At the same time marketing technology platforms are enabling integration between all these different channels, finally enabling B2B brands to access a single view of each individual customer.

This single platform view, combined with sophisticated data analysis is also enabling a much more authentic view of each customer. Ultimately I believe it will result in the end of inflexible B2B and B2C marketing, and the birth of a simpler, more streamlined model – business-to-individual (B2I) marketing. B2I will access a vast wealth of integrated, actionable intelligence in the future, helping marketers deliver a quality journey of choice for every customer.


Cross-channel data

The success of B2I relies on capturing and analysing a truly comprehensive range of customer information including: contact data, purchase data, connected data (from products and devices), and social data (from across the social web). This data should create a base of intelligence, enabling companies of all types and sizes to engage with their customers at every stage of their journey.

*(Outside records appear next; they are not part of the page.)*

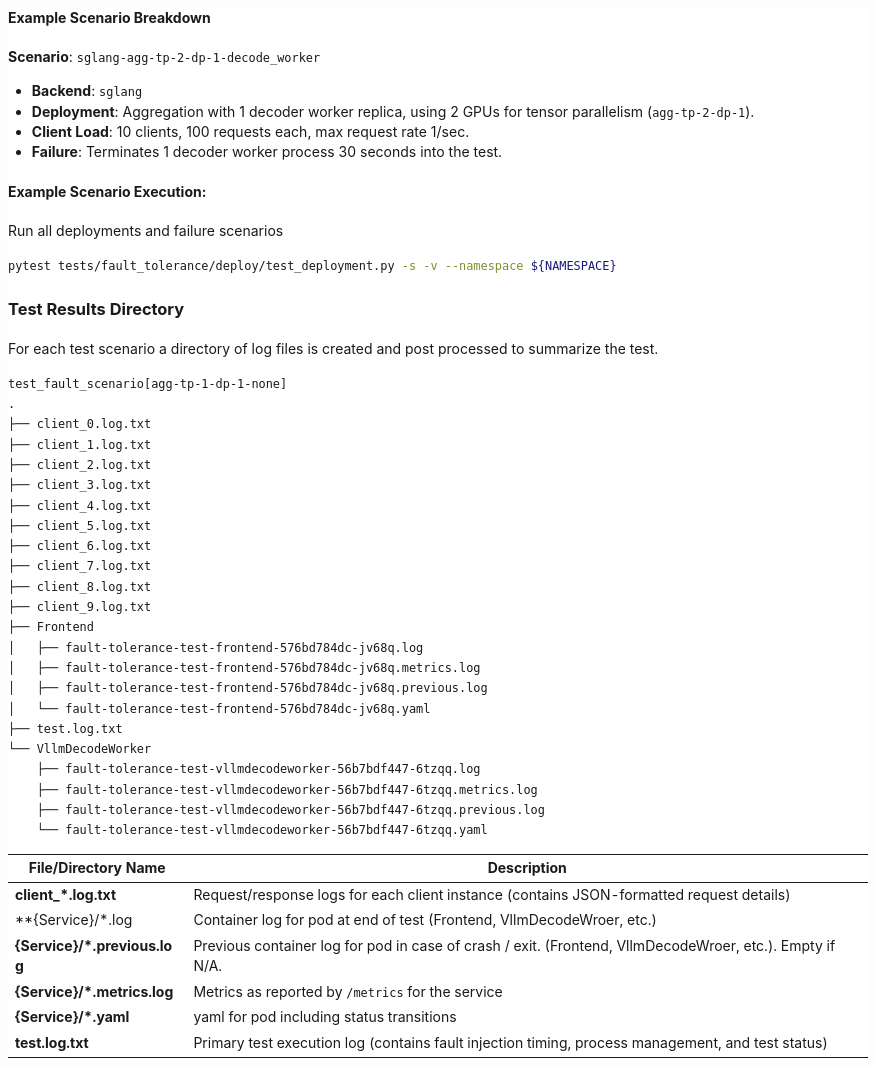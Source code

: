 #### Example Scenario Breakdown

**Scenario**: `sglang-agg-tp-2-dp-1-decode_worker`

- **Backend**: `sglang`
- **Deployment**: Aggregation with 1 decoder worker replica, using 2 GPUs for tensor parallelism (`agg-tp-2-dp-1`).
- **Client Load**: 10 clients, 100 requests each, max request rate 1/sec.
- **Failure**: Terminates 1 decoder worker process 30 seconds into the test.

#### Example Scenario Execution:

Run all deployments and failure scenarios

```bash
pytest tests/fault_tolerance/deploy/test_deployment.py -s -v --namespace ${NAMESPACE}
```

### Test Results Directory

For each test scenario a directory of log files is created and post processed to summarize the test.

```
test_fault_scenario[agg-tp-1-dp-1-none]
.
├── client_0.log.txt
├── client_1.log.txt
├── client_2.log.txt
├── client_3.log.txt
├── client_4.log.txt
├── client_5.log.txt
├── client_6.log.txt
├── client_7.log.txt
├── client_8.log.txt
├── client_9.log.txt
├── Frontend
│   ├── fault-tolerance-test-frontend-576bd784dc-jv68q.log
│   ├── fault-tolerance-test-frontend-576bd784dc-jv68q.metrics.log
│   ├── fault-tolerance-test-frontend-576bd784dc-jv68q.previous.log
│   └── fault-tolerance-test-frontend-576bd784dc-jv68q.yaml
├── test.log.txt
└── VllmDecodeWorker
    ├── fault-tolerance-test-vllmdecodeworker-56b7bdf447-6tzqq.log
    ├── fault-tolerance-test-vllmdecodeworker-56b7bdf447-6tzqq.metrics.log
    ├── fault-tolerance-test-vllmdecodeworker-56b7bdf447-6tzqq.previous.log
    └── fault-tolerance-test-vllmdecodeworker-56b7bdf447-6tzqq.yaml

```

| File/Directory Name                | Description                                                                                      |
|------------------------------------|------------------------------------------------------------------------------------------------|
| **client_*.log.txt**               | Request/response logs for each client instance (contains JSON-formatted request details)        |
| **{Service}/*.log                  | Container log for pod at end of test (Frontend, VllmDecodeWroer, etc.)                                                                         |
| **{Service}/*.previous.log**       | Previous container log for pod in case of crash / exit. (Frontend, VllmDecodeWroer, etc.). Empty if N/A.               |
| **{Service}/*.metrics.log**        | Metrics as reported by `/metrics` for the service                           |
| **{Service}/*.yaml**               | yaml for pod including status transitions                    |
| **test.log.txt**                   | Primary test execution log (contains fault injection timing, process management, and test status)|
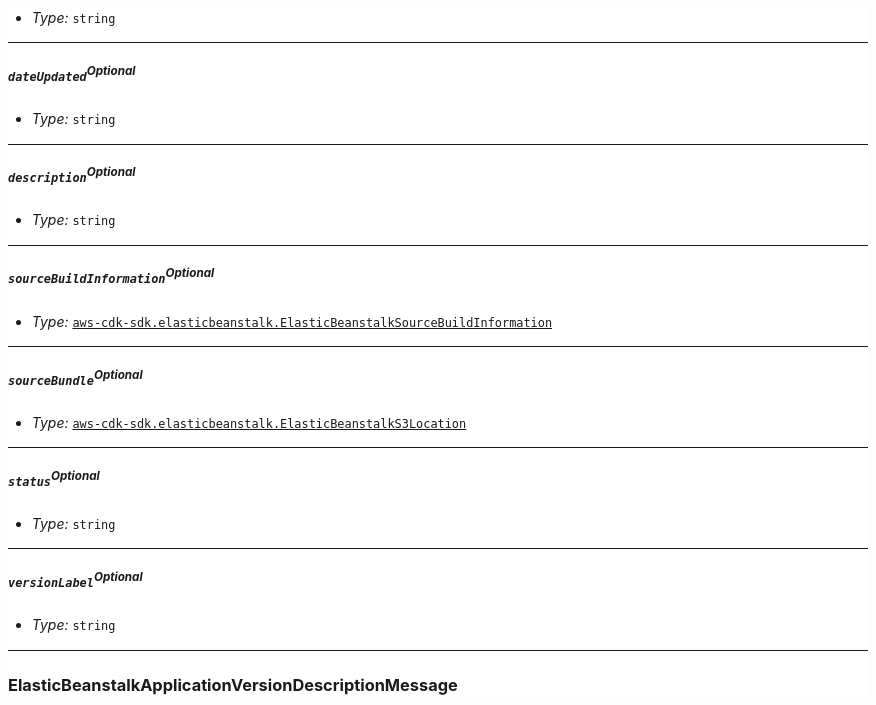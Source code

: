 - *Type:* `string`

---

##### `dateUpdated`<sup>Optional</sup> <a name="aws-cdk-sdk.elasticbeanstalk.ElasticBeanstalkApplicationVersionDescription.property.dateUpdated"></a>

- *Type:* `string`

---

##### `description`<sup>Optional</sup> <a name="aws-cdk-sdk.elasticbeanstalk.ElasticBeanstalkApplicationVersionDescription.property.description"></a>

- *Type:* `string`

---

##### `sourceBuildInformation`<sup>Optional</sup> <a name="aws-cdk-sdk.elasticbeanstalk.ElasticBeanstalkApplicationVersionDescription.property.sourceBuildInformation"></a>

- *Type:* [`aws-cdk-sdk.elasticbeanstalk.ElasticBeanstalkSourceBuildInformation`](#aws-cdk-sdk.elasticbeanstalk.ElasticBeanstalkSourceBuildInformation)

---

##### `sourceBundle`<sup>Optional</sup> <a name="aws-cdk-sdk.elasticbeanstalk.ElasticBeanstalkApplicationVersionDescription.property.sourceBundle"></a>

- *Type:* [`aws-cdk-sdk.elasticbeanstalk.ElasticBeanstalkS3Location`](#aws-cdk-sdk.elasticbeanstalk.ElasticBeanstalkS3Location)

---

##### `status`<sup>Optional</sup> <a name="aws-cdk-sdk.elasticbeanstalk.ElasticBeanstalkApplicationVersionDescription.property.status"></a>

- *Type:* `string`

---

##### `versionLabel`<sup>Optional</sup> <a name="aws-cdk-sdk.elasticbeanstalk.ElasticBeanstalkApplicationVersionDescription.property.versionLabel"></a>

- *Type:* `string`

---

### ElasticBeanstalkApplicationVersionDescriptionMessage <a name="aws-cdk-sdk.elasticbeanstalk.ElasticBeanstalkApplicationVersionDescriptionMessage"></a>
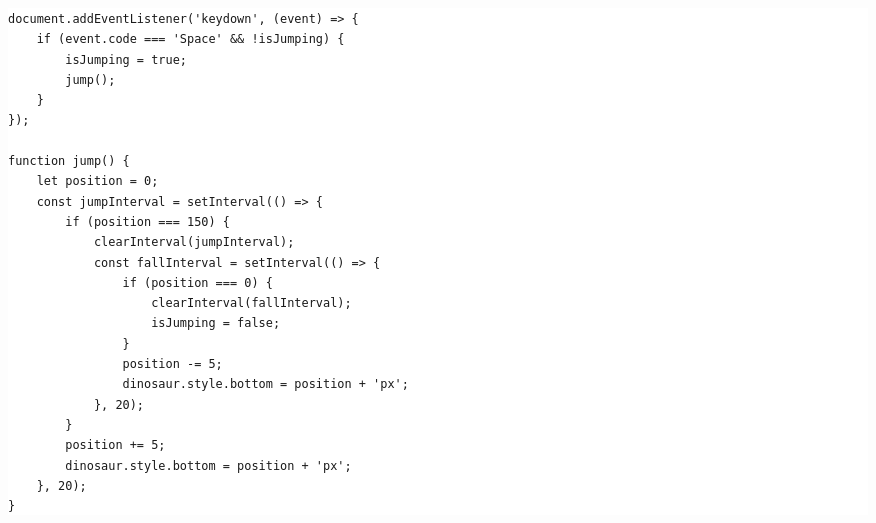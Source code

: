     document.addEventListener('keydown', (event) => {
        if (event.code === 'Space' && !isJumping) {
            isJumping = true;
            jump();
        }
    });

    function jump() {
        let position = 0;
        const jumpInterval = setInterval(() => {
            if (position === 150) {
                clearInterval(jumpInterval);
                const fallInterval = setInterval(() => {
                    if (position === 0) {
                        clearInterval(fallInterval);
                        isJumping = false;
                    }
                    position -= 5;
                    dinosaur.style.bottom = position + 'px';
                }, 20);
            }
            position += 5;
            dinosaur.style.bottom = position + 'px';
        }, 20);
    }
</script>
</body>
</html>
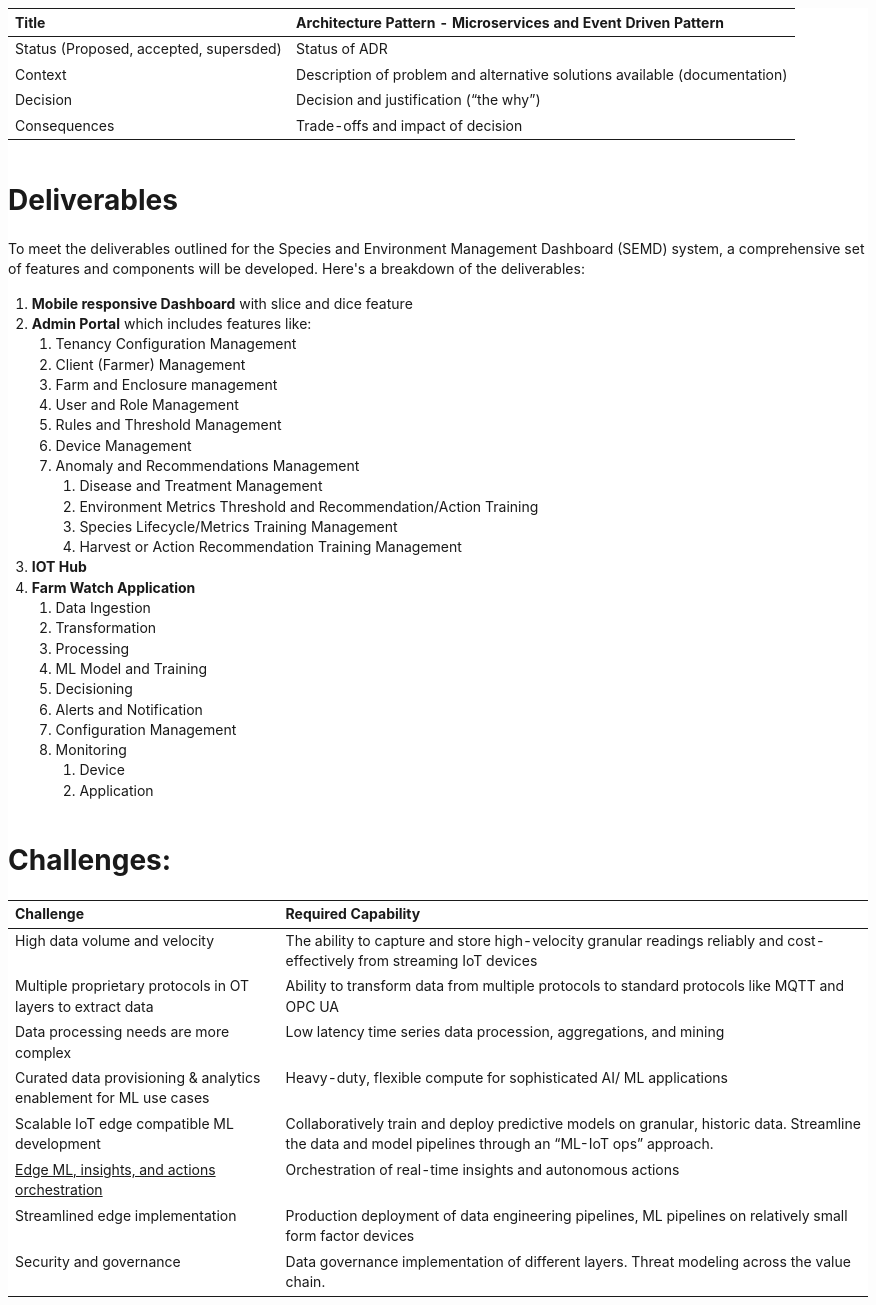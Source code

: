 |Title|Architecture Pattern - Microservices and Event Driven Pattern|
| :- | :- |
|Status (Proposed, accepted, supersded)|Status of ADR|
|Context|Description of problem and alternative solutions available (documentation)|
|Decision|Decision and justification (“the why”)|
|Consequences|Trade-offs and impact of decision|

# <a name="_pyfjjk5gdy5o"></a>Deliverables
To meet the deliverables outlined for the Species and Environment Management Dashboard (SEMD) system, a comprehensive set of features and components will be developed. Here's a breakdown of the deliverables:

1. **Mobile responsive Dashboard** with slice and dice feature
1. **Admin Portal** which includes features like:
   1. Tenancy Configuration Management
   1. Client (Farmer) Management
   1. Farm and Enclosure management
   1. User and Role Management
   1. Rules and Threshold Management
   1. Device Management
   1. Anomaly and Recommendations Management
      1. Disease and Treatment Management
      1. Environment Metrics Threshold and Recommendation/Action Training
      1. Species Lifecycle/Metrics Training Management
      1. Harvest or Action Recommendation Training Management
1. **IOT Hub**
1. **Farm Watch Application**
   1. Data Ingestion
   1. Transformation
   1. Processing
   1. ML Model and Training
   1. Decisioning
   1. Alerts and Notification
   1. Configuration Management
   1. Monitoring
      1. Device
      1. Application
# <a name="_7wej1ye1jvub"></a>Challenges:

|Challenge|Required Capability|
| :- | :- |
|High data volume and velocity|The ability to capture and store high-velocity granular readings reliably and cost-effectively from streaming IoT devices|
|Multiple proprietary protocols in OT layers to extract data   |Ability to transform data from multiple protocols to standard protocols like MQTT and OPC UA|
|Data processing needs are more complex|Low latency time series data procession, aggregations, and mining|
|Curated data provisioning & analytics enablement for ML use cases|Heavy-duty, flexible compute for sophisticated AI/ ML applications|
|Scalable IoT edge compatible ML development|Collaboratively train and deploy predictive models on granular, historic data. Streamline the data and model pipelines through an “ML-IoT ops” approach.|
|[Edge ML, insights, and actions orchestration](https://www.databricks.com/glossary/orchestration)|Orchestration of real-time insights and autonomous actions|
|Streamlined edge implementation|Production deployment of data engineering pipelines, ML pipelines on relatively small form factor devices|
|Security and governance|Data governance implementation of different layers. Threat modeling across the value chain.|
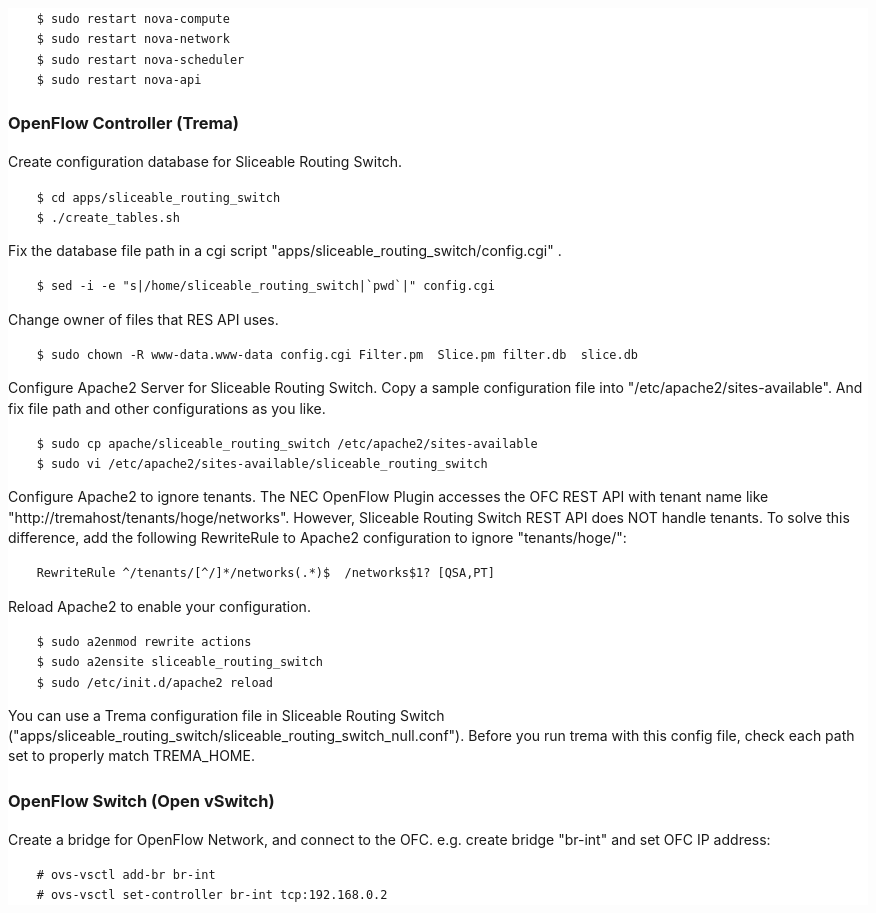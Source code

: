         $ sudo restart nova-compute
        $ sudo restart nova-network
        $ sudo restart nova-scheduler
        $ sudo restart nova-api

### OpenFlow Controller (Trema)

Create configuration database for Sliceable Routing Switch.

        $ cd apps/sliceable_routing_switch
        $ ./create_tables.sh

Fix the database file path in a cgi script
"apps/sliceable_routing_switch/config.cgi" .

        $ sed -i -e "s|/home/sliceable_routing_switch|`pwd`|" config.cgi

Change owner of files that RES API uses.

        $ sudo chown -R www-data.www-data config.cgi Filter.pm  Slice.pm filter.db  slice.db

Configure Apache2 Server for Sliceable Routing Switch.
Copy a sample configuration file into "/etc/apache2/sites-available".
And fix file path and other configurations as you like.

        $ sudo cp apache/sliceable_routing_switch /etc/apache2/sites-available
        $ sudo vi /etc/apache2/sites-available/sliceable_routing_switch

Configure Apache2 to ignore tenants.
The NEC OpenFlow Plugin accesses the OFC REST API with tenant name
like "http://tremahost/tenants/hoge/networks".
However, Sliceable Routing Switch REST API does NOT handle tenants.
To solve this difference, add the following RewriteRule
to Apache2 configuration to ignore "tenants/hoge/":

        RewriteRule ^/tenants/[^/]*/networks(.*)$  /networks$1? [QSA,PT]

Reload Apache2 to enable your configuration.

        $ sudo a2enmod rewrite actions
        $ sudo a2ensite sliceable_routing_switch
        $ sudo /etc/init.d/apache2 reload

You can use a Trema configuration file in Sliceable Routing Switch
("apps/sliceable_routing_switch/sliceable_routing_switch_null.conf").
Before you run trema with this config file,
check each path set to properly match TREMA_HOME.

### OpenFlow Switch (Open vSwitch)

Create a bridge for OpenFlow Network, and connect to the OFC.
e.g. create bridge "br-int" and set OFC IP address:

        # ovs-vsctl add-br br-int
        # ovs-vsctl set-controller br-int tcp:192.168.0.2
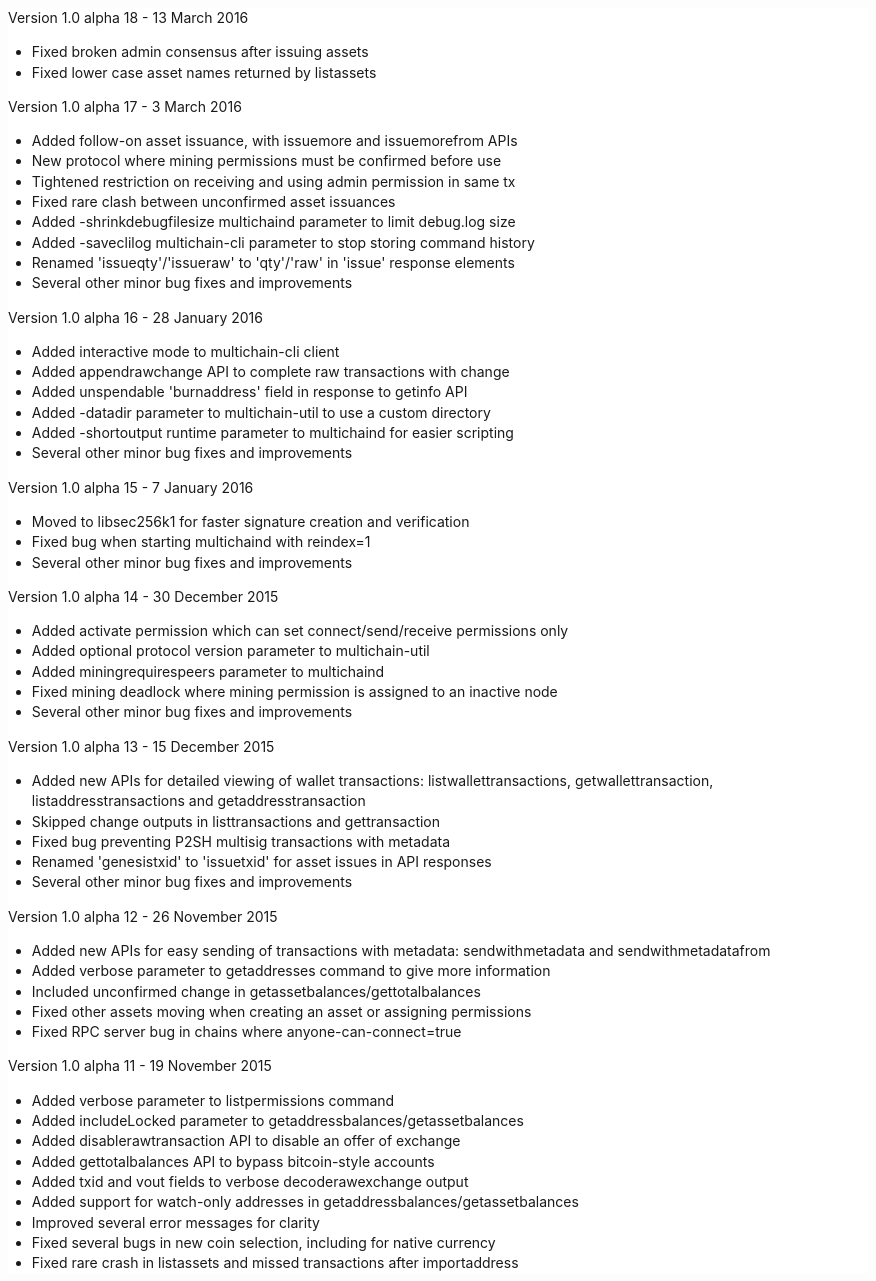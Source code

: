 Version 1.0 alpha 18 - 13 March 2016
* Fixed broken admin consensus after issuing assets
* Fixed lower case asset names returned by listassets

Version 1.0 alpha 17 - 3 March 2016
* Added follow-on asset issuance, with issuemore and issuemorefrom APIs
* New protocol where mining permissions must be confirmed before use
* Tightened restriction on receiving and using admin permission in same tx
* Fixed rare clash between unconfirmed asset issuances
* Added -shrinkdebugfilesize multichaind parameter to limit debug.log size
* Added -saveclilog multichain-cli parameter to stop storing command history
* Renamed 'issueqty'/'issueraw' to 'qty'/'raw' in 'issue' response elements
* Several other minor bug fixes and improvements

Version 1.0 alpha 16 - 28 January 2016
* Added interactive mode to multichain-cli client
* Added appendrawchange API to complete raw transactions with change
* Added unspendable 'burnaddress' field in response to getinfo API
* Added -datadir parameter to multichain-util to use a custom directory
* Added -shortoutput runtime parameter to multichaind for easier scripting
* Several other minor bug fixes and improvements

Version 1.0 alpha 15 - 7 January 2016
* Moved to libsec256k1 for faster signature creation and verification
* Fixed bug when starting multichaind with reindex=1
* Several other minor bug fixes and improvements

Version 1.0 alpha 14 - 30 December 2015
* Added activate permission which can set connect/send/receive permissions only
* Added optional protocol version parameter to multichain-util
* Added miningrequirespeers parameter to multichaind
* Fixed mining deadlock where mining permission is assigned to an inactive node
* Several other minor bug fixes and improvements

Version 1.0 alpha 13 - 15 December 2015
* Added new APIs for detailed viewing of wallet transactions:
  listwallettransactions, getwallettransaction, listaddresstransactions
  and getaddresstransaction
* Skipped change outputs in listtransactions and gettransaction
* Fixed bug preventing P2SH multisig transactions with metadata
* Renamed 'genesistxid' to 'issuetxid' for asset issues in API responses
* Several other minor bug fixes and improvements

Version 1.0 alpha 12 - 26 November 2015
* Added new APIs for easy sending of transactions with metadata:
  sendwithmetadata and sendwithmetadatafrom
* Added verbose parameter to getaddresses command to give more information
* Included unconfirmed change in getassetbalances/gettotalbalances
* Fixed other assets moving when creating an asset or assigning permissions
* Fixed RPC server bug in chains where anyone-can-connect=true

Version 1.0 alpha 11 - 19 November 2015
* Added verbose parameter to listpermissions command
* Added includeLocked parameter to getaddressbalances/getassetbalances
* Added disablerawtransaction API to disable an offer of exchange
* Added gettotalbalances API to bypass bitcoin-style accounts
* Added txid and vout fields to verbose decoderawexchange output
* Added support for watch-only addresses in getaddressbalances/getassetbalances
* Improved several error messages for clarity
* Fixed several bugs in new coin selection, including for native currency
* Fixed rare crash in listassets and missed transactions after importaddress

It’s also critical to connect across multiple channels, in order to identify and reflect changing customer behaviour. Customer conversations are happening more and more on messaging apps. But what will be the next trend? Analysing customer behaviour across a single platform can help businesses identify and then adapt their marketing right at the outset of a trend.


A personal journey

Today’s consumers are also looking for a high level of personalisation in their brand experience. The combination of data, analytics and the single flexible platform, can power planning, personalisation, and optimisation of each customer journey. Such a platform should be able to create real-time relevant communications that guide customers through their one-to-one journey delivering content that evolves with each customer’s interactions across the entire organisation.

Take the US furniture and accessories company Room & Board, for example. Their marketing team used predictive intelligence to enhance the overall customer experience by making its e-commerce site more like the in-store experience. They did this by using customer traffic data and predictive analytics to suggest additional purchases to online customers based on their previous traffic on the site. This move significantly improved the company’s digital channel with an ROI of 2900 percent, a payback of two months, and an average annual benefit of over $2.7 million.


It seems to me that the sea-change in customer behaviour, coupled with advances in technology, is disrupting our traditional marketing approaches – but it’s a change that we are well equipped to meet, thanks to technology.

As we focus more on improving individual customer journeys, we are moving towards higher precision marketing, regardless of whether the person we are selling to represents an organisation or not. It’s all about each person’s overall experience of the brand. And that’s the very essence of marketing, isn’t it?